I have a list of lists containing KeyValuePair<int, double>
, sorted on the double, where the int
stand for the ID and the double
for the Score for that ID. I would like to create an algorithm that gives me the top-k of IDs where the sum of the IDs is maximized. Now, I know how to do this, but I don't know how to implement it in c#.
So the idea is to take the first element of each list and calculate the 'threshold', the sum of the scores of that row, which is the maximum value that the sum can be. Then we lookup all the sum of the scores of the IDs in that row, and put it in a buffer.
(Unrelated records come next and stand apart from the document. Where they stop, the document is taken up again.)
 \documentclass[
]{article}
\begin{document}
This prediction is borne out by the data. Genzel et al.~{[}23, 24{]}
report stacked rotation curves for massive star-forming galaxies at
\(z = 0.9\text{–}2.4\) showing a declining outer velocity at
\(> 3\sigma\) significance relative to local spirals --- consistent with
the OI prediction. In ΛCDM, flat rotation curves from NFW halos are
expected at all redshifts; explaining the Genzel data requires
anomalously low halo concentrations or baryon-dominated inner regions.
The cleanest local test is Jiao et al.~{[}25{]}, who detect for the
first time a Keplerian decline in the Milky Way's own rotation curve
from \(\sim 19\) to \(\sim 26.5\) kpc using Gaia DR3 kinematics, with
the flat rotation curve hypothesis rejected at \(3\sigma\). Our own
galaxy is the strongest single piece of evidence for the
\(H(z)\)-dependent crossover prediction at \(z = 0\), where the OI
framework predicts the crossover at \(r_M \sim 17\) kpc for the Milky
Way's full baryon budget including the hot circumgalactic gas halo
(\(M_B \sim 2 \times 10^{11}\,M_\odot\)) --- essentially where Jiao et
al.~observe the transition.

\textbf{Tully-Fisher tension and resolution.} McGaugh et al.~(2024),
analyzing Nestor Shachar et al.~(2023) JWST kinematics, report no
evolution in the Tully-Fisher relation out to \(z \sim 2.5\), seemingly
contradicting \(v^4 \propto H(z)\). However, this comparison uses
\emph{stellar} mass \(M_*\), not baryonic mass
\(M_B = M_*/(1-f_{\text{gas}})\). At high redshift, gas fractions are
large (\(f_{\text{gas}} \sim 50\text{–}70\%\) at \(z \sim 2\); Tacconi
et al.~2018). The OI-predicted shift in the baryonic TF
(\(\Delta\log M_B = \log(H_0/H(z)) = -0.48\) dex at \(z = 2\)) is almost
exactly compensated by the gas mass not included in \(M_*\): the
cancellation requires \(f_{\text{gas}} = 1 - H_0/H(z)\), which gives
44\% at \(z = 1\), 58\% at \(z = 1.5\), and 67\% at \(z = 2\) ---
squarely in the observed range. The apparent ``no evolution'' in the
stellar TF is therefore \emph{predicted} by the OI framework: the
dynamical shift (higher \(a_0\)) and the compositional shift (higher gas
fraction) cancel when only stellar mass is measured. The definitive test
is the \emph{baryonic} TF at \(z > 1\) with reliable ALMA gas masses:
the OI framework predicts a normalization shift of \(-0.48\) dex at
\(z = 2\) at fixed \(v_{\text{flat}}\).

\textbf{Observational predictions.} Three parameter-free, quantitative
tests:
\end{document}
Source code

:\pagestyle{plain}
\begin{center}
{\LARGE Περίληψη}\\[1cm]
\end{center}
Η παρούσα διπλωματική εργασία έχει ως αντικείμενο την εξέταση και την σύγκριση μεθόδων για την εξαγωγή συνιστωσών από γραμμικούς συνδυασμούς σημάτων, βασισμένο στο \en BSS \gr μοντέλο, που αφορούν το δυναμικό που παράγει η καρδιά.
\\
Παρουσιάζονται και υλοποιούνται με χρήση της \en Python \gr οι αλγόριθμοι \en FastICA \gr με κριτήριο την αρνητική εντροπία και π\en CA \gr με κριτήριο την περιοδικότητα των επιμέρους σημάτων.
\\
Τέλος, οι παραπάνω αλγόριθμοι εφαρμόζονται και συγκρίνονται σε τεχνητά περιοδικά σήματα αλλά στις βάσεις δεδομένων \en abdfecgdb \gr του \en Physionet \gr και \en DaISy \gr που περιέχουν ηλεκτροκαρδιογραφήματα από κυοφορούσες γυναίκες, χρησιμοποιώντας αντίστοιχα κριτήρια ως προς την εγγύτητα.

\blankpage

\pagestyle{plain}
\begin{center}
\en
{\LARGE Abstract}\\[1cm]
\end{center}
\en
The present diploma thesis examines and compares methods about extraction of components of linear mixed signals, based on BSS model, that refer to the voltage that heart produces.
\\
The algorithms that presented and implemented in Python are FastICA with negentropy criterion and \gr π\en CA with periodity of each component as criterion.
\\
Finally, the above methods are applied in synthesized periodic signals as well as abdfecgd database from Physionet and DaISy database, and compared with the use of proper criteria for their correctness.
Then we move to the next row and calculate the threshold and the scores and if one of the scores in the buffer is higher than the current threshold, we know it should be in the top-k and put it there and go on untill we have k values. I hope there is anyone that can point me in the right direction.
Some example data: There are tow lists in a list which are the following:
{(1, 25), (2, 23), (3, 19), (4, 10), (5, 3)},
{(2, 24), (3, 20), (1, 15), (5, 10), (4, 3)}
After the first round we have a threshold of 25+24 = 49
and the buffer consist of (1, 40)
and (2, 47)
. We move to the next row and find the values (2, 23)
and (3, 20)
so the threshold is 43 and we add (3, 39)
to the buffer. We see in the buffer that tuple with ID 2 has a score higher than the threshold so we add it to the Top-k.
The lists contain up to 100000 KeyValuePairs
and the point is to only process a few KeyValuePairs
to find the top-k, instead of just calculating the score for every tuple and taking the top-k.